Interviews from JavaOne 2007

by Frank Sommers and Bill Venners
May 22, 2007

Yesterday, Sun's Greg Bollella and Dave Hofert made the case for real-time Java in enterprise applications where the exact timing of an operation is important. Today, Bollella and Hofert focus on the details of how real-time requirements are achieved in the JVM with the real-time garbage collector, a new feature of Sun's latest real-time Java VM implementation, RT 2.0. They also explain the concept of no-heap real-time threads (NHRT) that are never impacted by the garbage collector.

In most Java VM implementations, the garbage collector has the right to stop a thread in order to reclaim memory no longer used by that thread. Such garbage-collection pauses are the main reason threads running in a regular JVM cannot guarantee the exact timing of their execution.

Garbage-collection pauses are not acceptable in applications with real-time requirements, and in this installment of Artima's JavaOne 2007 interview with Greg Bollella, Sun's lead engineer of Real-Time Java, and Dave Hofert, the company's Real-Time Java marketing manager, the two focus on a new feature of Sun's real-time JVM implementation: the real-time garbage collector, RT GC.

Bollella explains that,

Real-time garbage collection is a powerful technique [that] allows people to write very predictable code but still in the complete Java programming model where the garbage is collected automatically... Real-time GC is a first-class thread in the VM, and you manipulate its behavior just as you'd [manipulate] any other thread's.

Bollella notes that real-time GC takes advantage of periodic pauses in execution, a common characteristic of real-time applications:

In our world, a lot of processes are periodic.

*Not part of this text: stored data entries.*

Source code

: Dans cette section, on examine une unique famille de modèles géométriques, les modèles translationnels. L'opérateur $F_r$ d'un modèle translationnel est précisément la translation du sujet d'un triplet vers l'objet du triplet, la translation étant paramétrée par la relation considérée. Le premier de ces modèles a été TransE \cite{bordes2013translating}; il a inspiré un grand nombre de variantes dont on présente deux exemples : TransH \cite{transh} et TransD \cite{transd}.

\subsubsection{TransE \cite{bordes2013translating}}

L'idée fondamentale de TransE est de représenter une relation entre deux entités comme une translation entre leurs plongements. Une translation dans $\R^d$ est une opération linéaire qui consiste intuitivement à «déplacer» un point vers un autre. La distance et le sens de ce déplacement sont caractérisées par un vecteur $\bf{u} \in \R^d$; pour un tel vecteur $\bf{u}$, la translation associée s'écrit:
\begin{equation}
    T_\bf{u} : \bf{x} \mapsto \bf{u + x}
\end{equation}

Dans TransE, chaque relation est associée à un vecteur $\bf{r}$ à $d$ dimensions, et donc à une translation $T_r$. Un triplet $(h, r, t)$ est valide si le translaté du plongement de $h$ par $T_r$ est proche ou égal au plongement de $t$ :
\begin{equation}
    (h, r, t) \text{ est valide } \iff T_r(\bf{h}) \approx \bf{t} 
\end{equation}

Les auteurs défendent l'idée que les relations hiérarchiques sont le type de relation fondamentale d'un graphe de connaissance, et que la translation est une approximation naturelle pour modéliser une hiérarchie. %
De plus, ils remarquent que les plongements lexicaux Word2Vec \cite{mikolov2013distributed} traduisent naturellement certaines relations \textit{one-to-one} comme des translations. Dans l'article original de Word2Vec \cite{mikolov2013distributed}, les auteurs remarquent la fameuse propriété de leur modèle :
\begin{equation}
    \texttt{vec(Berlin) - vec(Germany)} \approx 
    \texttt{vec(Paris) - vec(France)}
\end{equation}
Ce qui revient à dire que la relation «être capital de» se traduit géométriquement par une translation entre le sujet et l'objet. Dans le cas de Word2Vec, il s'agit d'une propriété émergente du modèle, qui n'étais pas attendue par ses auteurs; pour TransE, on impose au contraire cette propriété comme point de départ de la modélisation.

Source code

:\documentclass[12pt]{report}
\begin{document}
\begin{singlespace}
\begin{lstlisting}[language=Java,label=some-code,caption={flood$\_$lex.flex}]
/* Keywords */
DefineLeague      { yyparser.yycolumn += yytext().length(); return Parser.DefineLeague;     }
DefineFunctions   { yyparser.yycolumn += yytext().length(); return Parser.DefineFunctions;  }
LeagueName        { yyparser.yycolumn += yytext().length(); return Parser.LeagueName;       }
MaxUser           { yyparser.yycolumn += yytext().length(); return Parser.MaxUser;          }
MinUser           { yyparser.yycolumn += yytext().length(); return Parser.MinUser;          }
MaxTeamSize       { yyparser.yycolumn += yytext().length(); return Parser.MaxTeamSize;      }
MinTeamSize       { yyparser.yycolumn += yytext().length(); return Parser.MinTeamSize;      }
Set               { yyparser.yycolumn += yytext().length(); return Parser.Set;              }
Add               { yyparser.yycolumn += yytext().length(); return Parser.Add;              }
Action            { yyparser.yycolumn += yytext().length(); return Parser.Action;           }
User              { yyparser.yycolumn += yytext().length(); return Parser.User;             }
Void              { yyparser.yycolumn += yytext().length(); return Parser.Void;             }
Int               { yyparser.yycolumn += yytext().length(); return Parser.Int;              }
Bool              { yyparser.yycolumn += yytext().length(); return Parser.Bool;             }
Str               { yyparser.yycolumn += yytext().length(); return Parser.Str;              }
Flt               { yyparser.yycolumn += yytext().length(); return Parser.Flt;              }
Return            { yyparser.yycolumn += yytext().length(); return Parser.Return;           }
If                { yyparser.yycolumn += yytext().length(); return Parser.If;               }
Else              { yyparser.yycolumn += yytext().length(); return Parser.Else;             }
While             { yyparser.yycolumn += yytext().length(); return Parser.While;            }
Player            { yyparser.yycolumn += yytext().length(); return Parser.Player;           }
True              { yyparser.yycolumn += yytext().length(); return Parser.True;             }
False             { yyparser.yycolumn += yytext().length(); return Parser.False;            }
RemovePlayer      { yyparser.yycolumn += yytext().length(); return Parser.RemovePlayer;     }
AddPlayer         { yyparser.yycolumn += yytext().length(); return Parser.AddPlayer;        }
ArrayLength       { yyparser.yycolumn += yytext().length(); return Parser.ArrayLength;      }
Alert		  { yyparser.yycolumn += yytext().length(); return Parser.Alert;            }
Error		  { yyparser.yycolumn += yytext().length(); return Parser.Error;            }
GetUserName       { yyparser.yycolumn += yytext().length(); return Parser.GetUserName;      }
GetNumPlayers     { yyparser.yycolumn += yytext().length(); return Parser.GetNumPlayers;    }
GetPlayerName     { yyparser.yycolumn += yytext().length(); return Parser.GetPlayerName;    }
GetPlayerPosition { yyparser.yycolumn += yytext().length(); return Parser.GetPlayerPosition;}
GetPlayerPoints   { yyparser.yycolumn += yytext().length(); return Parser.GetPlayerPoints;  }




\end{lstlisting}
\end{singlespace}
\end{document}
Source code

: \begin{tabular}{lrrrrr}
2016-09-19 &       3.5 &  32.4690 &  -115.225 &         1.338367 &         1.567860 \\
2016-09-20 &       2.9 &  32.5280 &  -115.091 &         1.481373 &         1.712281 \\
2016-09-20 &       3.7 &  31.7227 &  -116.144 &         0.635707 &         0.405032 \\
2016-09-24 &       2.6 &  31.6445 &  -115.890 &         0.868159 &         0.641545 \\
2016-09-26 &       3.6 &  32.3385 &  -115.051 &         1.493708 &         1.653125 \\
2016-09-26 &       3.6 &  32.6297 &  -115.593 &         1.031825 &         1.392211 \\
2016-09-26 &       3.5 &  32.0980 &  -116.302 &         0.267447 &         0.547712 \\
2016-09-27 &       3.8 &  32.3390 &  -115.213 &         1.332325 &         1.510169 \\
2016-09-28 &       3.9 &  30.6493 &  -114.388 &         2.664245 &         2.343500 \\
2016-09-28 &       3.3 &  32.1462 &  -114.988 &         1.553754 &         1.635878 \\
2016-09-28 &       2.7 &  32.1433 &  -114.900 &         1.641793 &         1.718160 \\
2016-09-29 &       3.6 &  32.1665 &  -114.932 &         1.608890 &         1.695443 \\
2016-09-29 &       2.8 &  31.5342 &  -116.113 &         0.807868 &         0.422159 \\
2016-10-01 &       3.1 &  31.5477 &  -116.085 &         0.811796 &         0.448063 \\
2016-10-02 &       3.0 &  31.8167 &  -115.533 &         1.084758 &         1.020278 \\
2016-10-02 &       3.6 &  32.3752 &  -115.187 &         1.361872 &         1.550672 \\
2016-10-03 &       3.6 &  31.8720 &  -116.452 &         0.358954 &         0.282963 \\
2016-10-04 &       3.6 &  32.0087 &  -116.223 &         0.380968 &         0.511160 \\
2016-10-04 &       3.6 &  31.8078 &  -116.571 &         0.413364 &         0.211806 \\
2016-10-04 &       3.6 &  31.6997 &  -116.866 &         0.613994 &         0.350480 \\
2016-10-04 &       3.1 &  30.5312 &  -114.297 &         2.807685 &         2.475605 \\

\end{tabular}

They execute at a constant frequency. They will execute every millisecond, and they will do a little bit of work every millisecond. In control, that's the norm. If you're controlling a robot... every millisecond we send commands to the robot. Trading applications are not periodic, but ... you can characterize their behavior [in a way] that they get busy for a while, and then they don't get busy.

Real-time threads are allocated a special area of the heap, and the real-time GC itself is a thread whose priority can be scheduled in relation to other real-time threads. Instead of interrupting a real-time thread to reclaim memory, the real-time GC takes advantage of application pauses to do its job when a real-time thread reaches a high watermark set by the developer for that thread:

We give the developer the ability to tell the GC some things about the program behavior, specifically about the memory consumption of a certain small set of threads... The GC can [then] arrange that it collects garbage when the application isn't running... The collector is never forced to stop the application.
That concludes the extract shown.